= Beginning of Section =

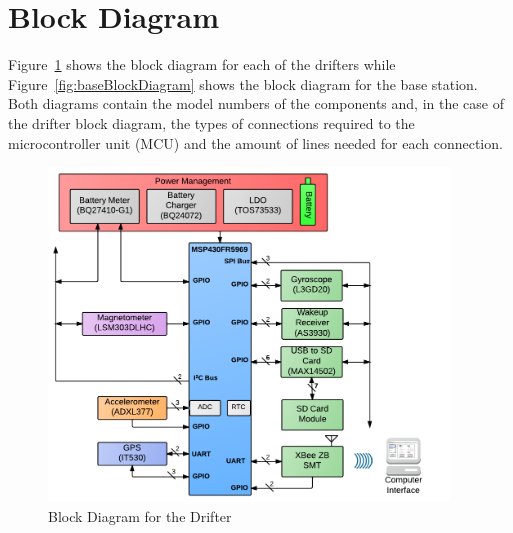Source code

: \section{Block Diagram}

Figure~\ref{fig:drifterBlockDiagram} shows the block diagram for each of the drifters while Figure~\ref{fig:baseBlockDiagram} shows the block diagram for the base station.  Both diagrams contain the model numbers of the components and, in the case of the drifter block diagram, the types of connections required to the microcontroller unit (MCU) and the amount of lines needed for each connection.

\begin{figure}[H]
	\centering
	\includegraphics[width=0.95\textwidth]{img/blockDiagram}
	\caption{Block Diagram for the Drifter \label{fig:drifterBlockDiagram}}
\end{figure}

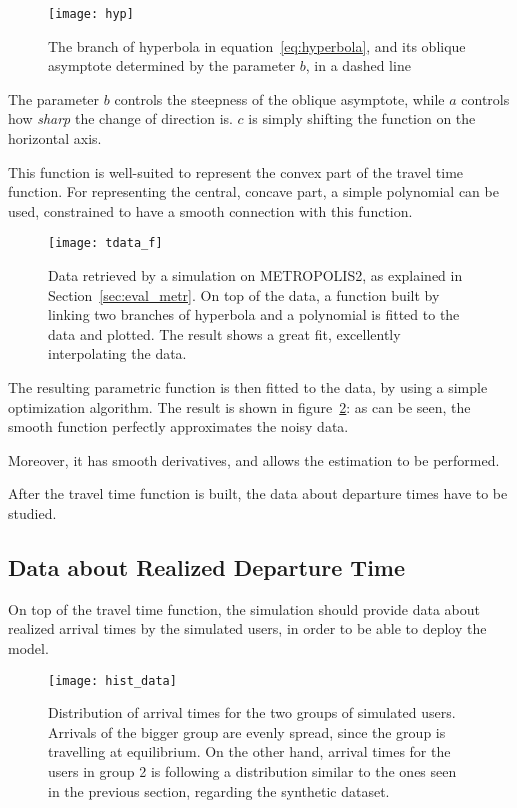 \begin{figure}
  \centering
  \texttt{[image: hyp]}
  \caption{The branch of hyperbola in equation~\eqref{eq:hyperbola},
  and its oblique asymptote determined by the parameter \(b\), in a dashed line}
  \label{fig:hyp}
\end{figure}

The parameter \(b\) controls the steepness of the oblique asymptote,
while \(a\) controls how \textit{sharp} the change of direction is.
\(c\) is simply shifting the function on the horizontal axis.

This function is well-suited to represent the convex part of the travel time function.
For representing the central, concave part, a simple polynomial can be used,
constrained to have a smooth connection with this function.

\begin{figure}
  \centering
  \texttt{[image: tdata\_f]}
  \caption{Data retrieved by a simulation on METROPOLIS2, as explained in Section~\ref{sec:eval_metr}.
    On top of the data, a function built by linking two branches of hyperbola and a polynomial is fitted to the data and plotted.
  The result shows a great fit, excellently interpolating the data.}
  \label{fig:func_on_data}
\end{figure}

The resulting parametric function is then fitted to the data,
by using a simple optimization algorithm.
The result is shown in figure~\ref{fig:func_on_data}:
as can be seen, the smooth function perfectly approximates the noisy data.

Moreover, it has smooth derivatives, and allows the estimation to be performed.

After the travel time function is built, the data about departure times have to be studied.

\subsection{Data about Realized Departure Time}
\label{sec:data-about-realized}

On top of the travel time function,
the simulation should provide data about realized arrival times by the simulated users,
in order to be able to deploy the model.

\begin{figure}
  \centering
  \texttt{[image: hist\_data]}
  \caption{Distribution of arrival times for the two groups of simulated users.
    Arrivals of the bigger group are evenly spread, since the group is travelling at equilibrium.
  On the other hand, arrival times for the users in group 2 is following a distribution similar to the ones seen in the previous section, regarding the synthetic dataset.}
  \label{fig:hist_data}
\end{figure}

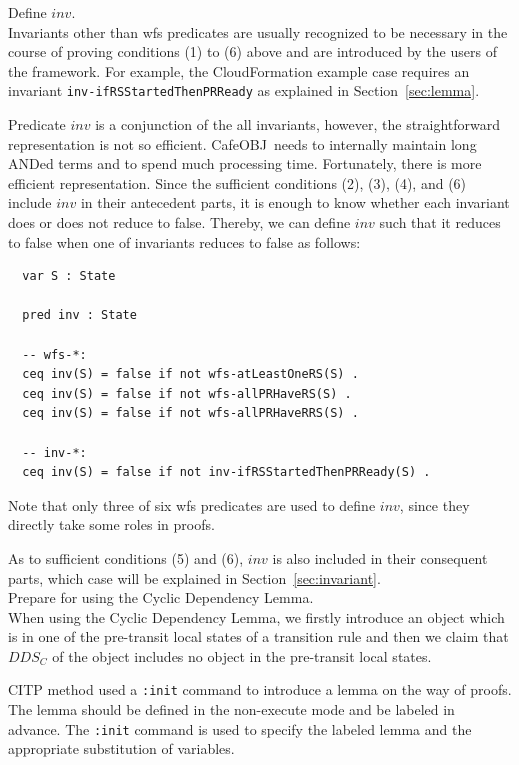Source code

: \documentclass[12pt]{report}
\newcommand{\cafeobj}{{\sf CafeOBJ}~}
\begin{document}
 Define $inv$. \\ Invariants other than wfs
predicates are usually recognized to be necessary in the course of
proving conditions (1) to (6) above and are introduced by the users of
the framework. For example, the CloudFormation example case requires
an invariant {\tt inv-ifRSStartedThenPRReady} as explained in
Section~\ref{sec:lemma}.

Predicate $inv$ is a conjunction of the all invariants, however, the
straightforward representation is not so efficient. \cafeobj needs to
internally maintain long ANDed terms and to spend much processing
time. Fortunately, there is more efficient representation. Since the sufficient
conditions (2), (3), (4), and (6) include $inv$ in their antecedent
parts, it is enough to know whether each invariant does or does not
reduce to false. Thereby, we can define $inv$ such that it reduces to
false when one of invariants reduces to false as follows:
\small
\begin{verbatim}
  var S : State

  pred inv : State

  -- wfs-*:
  ceq inv(S) = false if not wfs-atLeastOneRS(S) .
  ceq inv(S) = false if not wfs-allPRHaveRS(S) .
  ceq inv(S) = false if not wfs-allPRHaveRRS(S) .

  -- inv-*:
  ceq inv(S) = false if not inv-ifRSStartedThenPRReady(S) .
\end{verbatim}
\normalsize
Note that only three of six wfs predicates are used to define $inv$,
since they directly take some roles in proofs.

As to sufficient conditions (5) and (6), $inv$ is also included in
their consequent parts, which case will be explained in
Section~\ref{sec:invariant}.\\

 Prepare for using the Cyclic Dependency
Lemma. \\ When using the Cyclic Dependency Lemma, we firstly introduce
an object which is in one of the pre-transit local states of a
transition rule and then we claim that $\mathit{DDS_C}$ of the object includes
no object in the pre-transit local states.

CITP method used a {\tt :init} command to introduce a lemma on the way
of proofs.  The lemma should be defined in the non-execute mode and be
labeled in advance. The {\tt :init} command is used to specify the labeled lemma and
the appropriate substitution of variables.
\end{document}
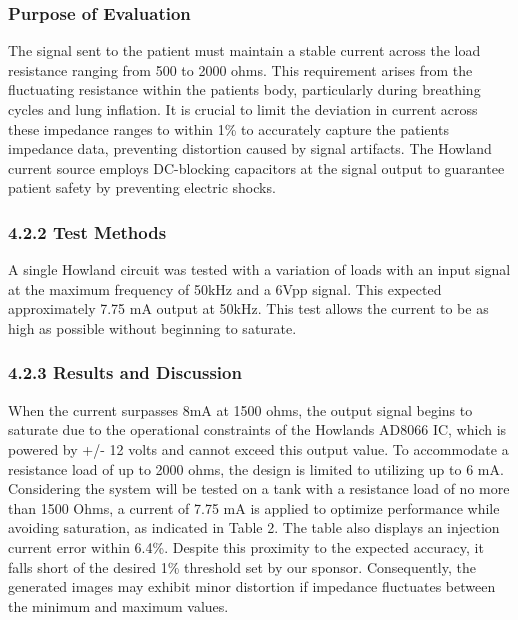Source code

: \documentclass[12pt]{article}
\begin{document}
\subsubsection{Purpose of Evaluation}\label{purpose-of-evaluation}

The signal sent to the patient must maintain a stable current across the
load resistance ranging from 500 to 2000 ohms. This requirement arises
from the fluctuating resistance within the patient\textquotesingle s
body, particularly during breathing cycles and lung inflation. It is
crucial to limit the deviation in current across these impedance ranges
to within 1\% to accurately capture the patient\textquotesingle s
impedance data, preventing distortion caused by signal artifacts. The
Howland current source employs DC-blocking capacitors at the signal
output to guarantee patient safety by preventing electric
shocks.

\subsubsection{4.2.2 Test Methods}\label{test-methods}

A single Howland circuit was tested with a variation of loads with an
input signal at the maximum frequency of 50kHz and a 6Vpp signal. This
expected approximately 7.75 mA output at 50kHz. This test allows the
current to be as high as possible without beginning to saturate.

\subsubsection{4.2.3 Results and Discussion}\label{results-and-discussion}

When the current surpasses 8mA at 1500 ohms, the output signal begins to
saturate due to the operational constraints of the Howlands AD8066 IC,
which is powered by +/- 12 volts and cannot exceed this output value. To
accommodate a resistance load of up to 2000 ohms, the design is limited
to utilizing up to 6 mA. Considering the system will be tested on a tank
with a resistance load of no more than 1500 Ohms, a current of 7.75 mA
is applied to optimize performance while avoiding saturation, as
indicated in Table 2. The table also displays an injection current error
within 6.4\%. Despite this proximity to the expected accuracy, it falls
short of the desired 1\% threshold set by our sponsor. Consequently, the
generated images may exhibit minor distortion if impedance fluctuates
between the minimum and maximum values.
\end{document}
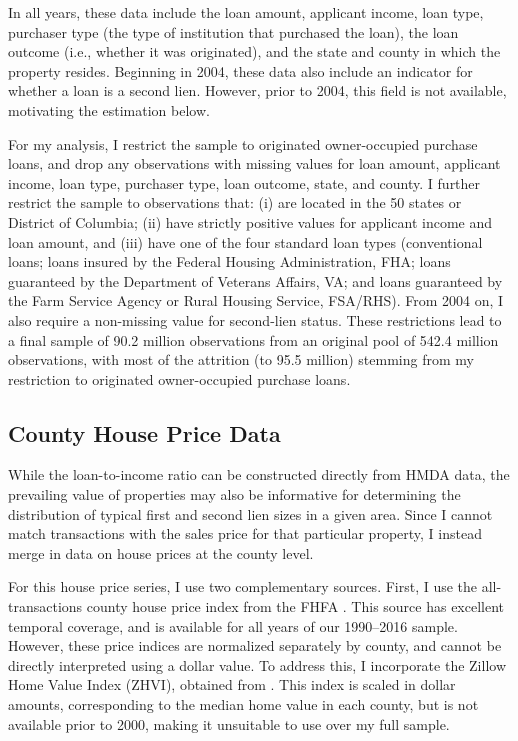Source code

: \documentclass[letterpaper,12pt,usenames,dvipsnames]{article}
\newcommand{\todo}[1]{\ifcomments{\color{red} [#1]}\fi}
\theoremstyle{definition}
\begin{document}

In all years, these data include the loan amount, applicant income, loan type, purchaser type (the type of institution that purchased the loan), the loan outcome (i.e., whether it was originated), and the state and county in which the property resides. Beginning in 2004, these data also include an indicator for whether a loan is a second lien. However, prior to 2004, this field is not available, motivating the estimation below.

For my analysis, I restrict the sample to originated owner-occupied purchase loans, and drop any observations with missing values for loan amount, applicant income, loan type, purchaser type, loan outcome, state, and county. I further restrict the sample to observations that: (i) are located in the 50 states or District of Columbia; (ii) have strictly positive values for applicant income and loan amount, and (iii) have one of the four standard loan types (conventional loans; loans insured by the Federal Housing Administration, FHA; loans guaranteed by the Department of Veterans Affairs, VA; and loans guaranteed by the Farm Service Agency or Rural Housing Service, FSA/RHS). From 2004 on, I also require a non-missing value for second-lien status. These restrictions lead to a final sample of 90.2 million observations from an original pool of 542.4 million observations, with most of the attrition (to 95.5 million) stemming from my restriction to originated owner-occupied purchase loans.

\subsection{County House Price Data}\label{sec:fhfa-data}

While the loan-to-income ratio can be constructed directly from HMDA data, the prevailing value of properties may also be informative for determining the distribution of typical first and second lien sizes in a given area. Since I cannot match transactions with the sales price for that particular property, I instead merge in data on house prices at the county level.

For this house price series, I use two complementary sources. First, I use the all-transactions county house price index from the FHFA \citep{bogin2019local,fhfa2026county}. This source has excellent temporal coverage, and is available for all years of our 1990--2016 sample. However, these price indices are normalized separately by county, and cannot be directly interpreted using a dollar value. To address this, I incorporate the Zillow Home Value Index (ZHVI), obtained from \cite{zillow2026zhvi}. This index is scaled in dollar amounts, corresponding to the median home value in each county, but is not available prior to 2000, making it unsuitable to use over my full sample.
\end{document}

= End of Section =

→ Work request
Each line of the records that holds the word "will" should be copied out.

→ Task answer
their consequent parts, which case will be explained in
to utilizing up to 6 mA. Considering the system will be tested on a tank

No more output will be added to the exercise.